The premium dividend will not be considered a dividend for the purposes of the Tax Act, but will represent proceeds of disposition.
Where a Shareholder has not made the irrevocable election permitted under subsection 39(4) of the Tax Act to treat his or her COSL Shares and any other “Canadian security” (as defined in the Tax Act) as capital property, the CRA may take the position that any COSL Shares acquired and sold by the Shareholder pursuant to the premium dividend component of the COSL DRIP are held in the course of an adventure or concern in the nature of trade or as inventory and not capital property, such that the tax consequences of the Shareholder’s sale of COSL Shares pursuant to the premium dividend component will not be considered a capital gain or loss.
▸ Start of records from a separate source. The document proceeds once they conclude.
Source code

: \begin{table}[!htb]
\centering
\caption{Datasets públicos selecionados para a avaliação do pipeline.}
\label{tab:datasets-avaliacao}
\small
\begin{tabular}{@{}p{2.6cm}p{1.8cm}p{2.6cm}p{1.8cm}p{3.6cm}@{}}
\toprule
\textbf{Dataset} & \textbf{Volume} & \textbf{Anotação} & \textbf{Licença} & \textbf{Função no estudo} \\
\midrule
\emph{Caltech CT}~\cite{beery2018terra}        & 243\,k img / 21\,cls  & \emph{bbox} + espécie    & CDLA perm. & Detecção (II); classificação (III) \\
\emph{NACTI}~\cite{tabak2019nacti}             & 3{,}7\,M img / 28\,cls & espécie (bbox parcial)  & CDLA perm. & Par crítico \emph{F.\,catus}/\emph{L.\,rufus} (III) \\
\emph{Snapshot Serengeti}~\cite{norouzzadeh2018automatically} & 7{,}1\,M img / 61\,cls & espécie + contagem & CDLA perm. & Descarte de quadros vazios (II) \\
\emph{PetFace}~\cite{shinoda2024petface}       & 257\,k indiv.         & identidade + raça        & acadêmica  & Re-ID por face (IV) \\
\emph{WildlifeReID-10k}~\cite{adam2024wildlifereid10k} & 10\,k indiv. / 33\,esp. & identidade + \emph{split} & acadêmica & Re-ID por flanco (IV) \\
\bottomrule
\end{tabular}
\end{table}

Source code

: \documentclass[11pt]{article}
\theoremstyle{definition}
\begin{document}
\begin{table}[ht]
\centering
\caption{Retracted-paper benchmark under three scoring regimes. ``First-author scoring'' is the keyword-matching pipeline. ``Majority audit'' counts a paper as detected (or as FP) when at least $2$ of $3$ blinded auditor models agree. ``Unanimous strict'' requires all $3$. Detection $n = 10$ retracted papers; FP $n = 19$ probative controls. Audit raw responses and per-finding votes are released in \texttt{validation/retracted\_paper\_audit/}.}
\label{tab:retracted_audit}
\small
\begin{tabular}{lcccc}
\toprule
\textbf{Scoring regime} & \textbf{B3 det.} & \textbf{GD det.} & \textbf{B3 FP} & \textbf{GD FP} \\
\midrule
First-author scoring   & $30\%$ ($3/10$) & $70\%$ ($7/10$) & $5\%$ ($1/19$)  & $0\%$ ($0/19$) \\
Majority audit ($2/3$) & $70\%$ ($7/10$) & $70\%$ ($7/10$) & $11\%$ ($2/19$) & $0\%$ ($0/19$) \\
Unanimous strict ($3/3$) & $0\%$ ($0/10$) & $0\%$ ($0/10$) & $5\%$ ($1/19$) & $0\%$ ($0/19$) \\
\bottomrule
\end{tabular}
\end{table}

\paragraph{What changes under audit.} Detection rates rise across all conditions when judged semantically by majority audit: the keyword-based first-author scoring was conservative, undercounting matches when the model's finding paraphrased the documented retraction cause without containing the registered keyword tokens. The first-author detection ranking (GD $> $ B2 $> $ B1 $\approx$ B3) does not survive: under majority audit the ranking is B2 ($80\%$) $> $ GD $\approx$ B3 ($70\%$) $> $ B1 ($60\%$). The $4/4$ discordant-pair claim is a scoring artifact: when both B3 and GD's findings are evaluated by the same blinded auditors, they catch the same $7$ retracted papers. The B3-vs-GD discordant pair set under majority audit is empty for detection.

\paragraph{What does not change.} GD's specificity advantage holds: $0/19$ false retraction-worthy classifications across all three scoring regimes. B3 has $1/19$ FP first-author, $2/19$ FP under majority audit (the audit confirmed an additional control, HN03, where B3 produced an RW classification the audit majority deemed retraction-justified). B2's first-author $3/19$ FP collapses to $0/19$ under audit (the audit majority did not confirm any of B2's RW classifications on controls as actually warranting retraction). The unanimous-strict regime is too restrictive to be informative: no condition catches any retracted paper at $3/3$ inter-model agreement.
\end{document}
In such circumstances a Shareholder may be considered to realize a profit equal to the amount of the premium dividend and should consult his or her own advisors with respect to the computation of such amount, reporting obligations and any tax liabilities.
Where a Shareholder disposes of COSL Shares (including dispositions pursuant to the premium dividend component) that are held as capital property he or she will generally realize a capital gain (or loss) on the disposition of the COSL Shares equal to the amount by which the proceeds of disposition are greater (or less) than the Shareholder’s adjusted cost base of such shares plus any reasonable costs incurred by the Shareholder in connection with the disposition.
The reinvestment of dividends under the COSL DRIP (including those resulting in receipt of cash from the premium dividend component) does not relieve a non-resident Shareholder from any liability for income taxes that may otherwise be payable on such amounts. In this regard, a non-resident Shareholder who participates in the dividend reinvestment component or premium dividend component will be treated, for tax purposes, as having received, on each dividend payment date, a taxable dividend equal to the amount of the dividend payable on such date, which dividend will be subject to Canadian withholding tax at the rate of 25% unless the rate is reduced under the provisions of a tax treaty between Canada and the non-resident Shareholder’s jurisdiction of residence. Where the non-resident Shareholder is a United States resident entitled to benefits under the Canada-United States Income Tax Convention, 1980 and is the beneficial owner of the dividends, the rate of Canadian withholding tax applicable to dividends is generally reduced to 15%.